*TASK BRIEF*. Give back the records below exactly, omitting the pictures.

** SOURCE DATA follows **

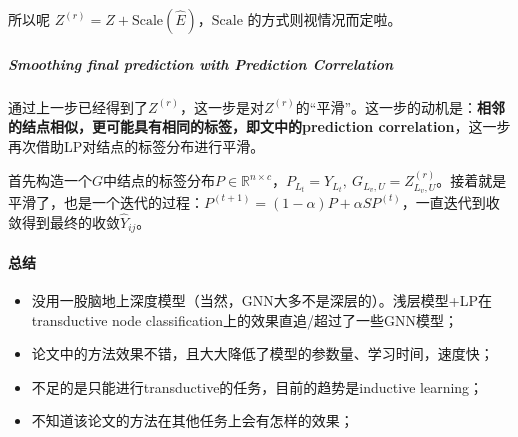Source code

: 所以呢 $Z^{(r)} = Z + \text{Scale}(\hat{E})$，$\text{Scale}$ 的方式则视情况而定啦。

\subparagraph{Smoothing final prediction with Prediction Correlation}
通过上一步已经得到了$Z^{(r)}$，这一步是对$Z^{(r)}$的“平滑”。这一步的动机是：\textbf{相邻的结点相似，更可能具有相同的标签，即文中的prediction correlation}，这一步再次借助LP对结点的标签分布进行平滑。

首先构造一个$G$中结点的标签分布$P \in \mathbb{R}^{n \times c}$，$P_{L_t} = Y_{L_t},\: G_{L_v, U} = Z^{(r)}_{L_v, U}$。接着就是平滑了，也是一个迭代的过程：$P^{(t+1)} = (1-\alpha)P + \alpha SP^{(t)}$，一直迭代到收敛得到最终的收敛$\hat{Y}_{ij}$。

\paragraph{总结}

\begin{itemize}

	\item 没用一股脑地上深度模型（当然，GNN大多不是深层的）。浅层模型+LP在transductive node classification上的效果直追/超过了一些GNN模型；
	\item 论文中的方法效果不错，且大大降低了模型的参数量、学习时间，速度快；
	\item 不足的是只能进行transductive的任务，目前的趋势是inductive learning；
	\item 不知道该论文的方法在其他任务上会有怎样的效果；

\end{itemize}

** End of SOURCE DATA **

*SOLVED EXERCISE*.
Source code

: 所以呢 $Z^{(r)} = Z + \text{Scale}(\hat{E})$，$\text{Scale}$ 的方式则视情况而定啦。

\subparagraph{Smoothing final prediction with Prediction Correlation}
通过上一步已经得到了$Z^{(r)}$，这一步是对$Z^{(r)}$的“平滑”。这一步的动机是：\textbf{相邻的结点相似，更可能具有相同的标签，即文中的prediction correlation}，这一步再次借助LP对结点的标签分布进行平滑。

首先构造一个$G$中结点的标签分布$P \in \mathbb{R}^{n \times c}$，$P_{L_t} = Y_{L_t},\: G_{L_v, U} = Z^{(r)}_{L_v, U}$。接着就是平滑了，也是一个迭代的过程：$P^{(t+1)} = (1-\alpha)P + \alpha SP^{(t)}$，一直迭代到收敛得到最终的收敛$\hat{Y}_{ij}$。

\paragraph{总结}

\begin{itemize}

	\item 没用一股脑地上深度模型（当然，GNN大多不是深层的）。浅层模型+LP在transductive node classification上的效果直追/超过了一些GNN模型；
	\item 论文中的方法效果不错，且大大降低了模型的参数量、学习时间，速度快；
	\item 不足的是只能进行transductive的任务，目前的趋势是inductive learning；
	\item 不知道该论文的方法在其他任务上会有怎样的效果；

\end{itemize}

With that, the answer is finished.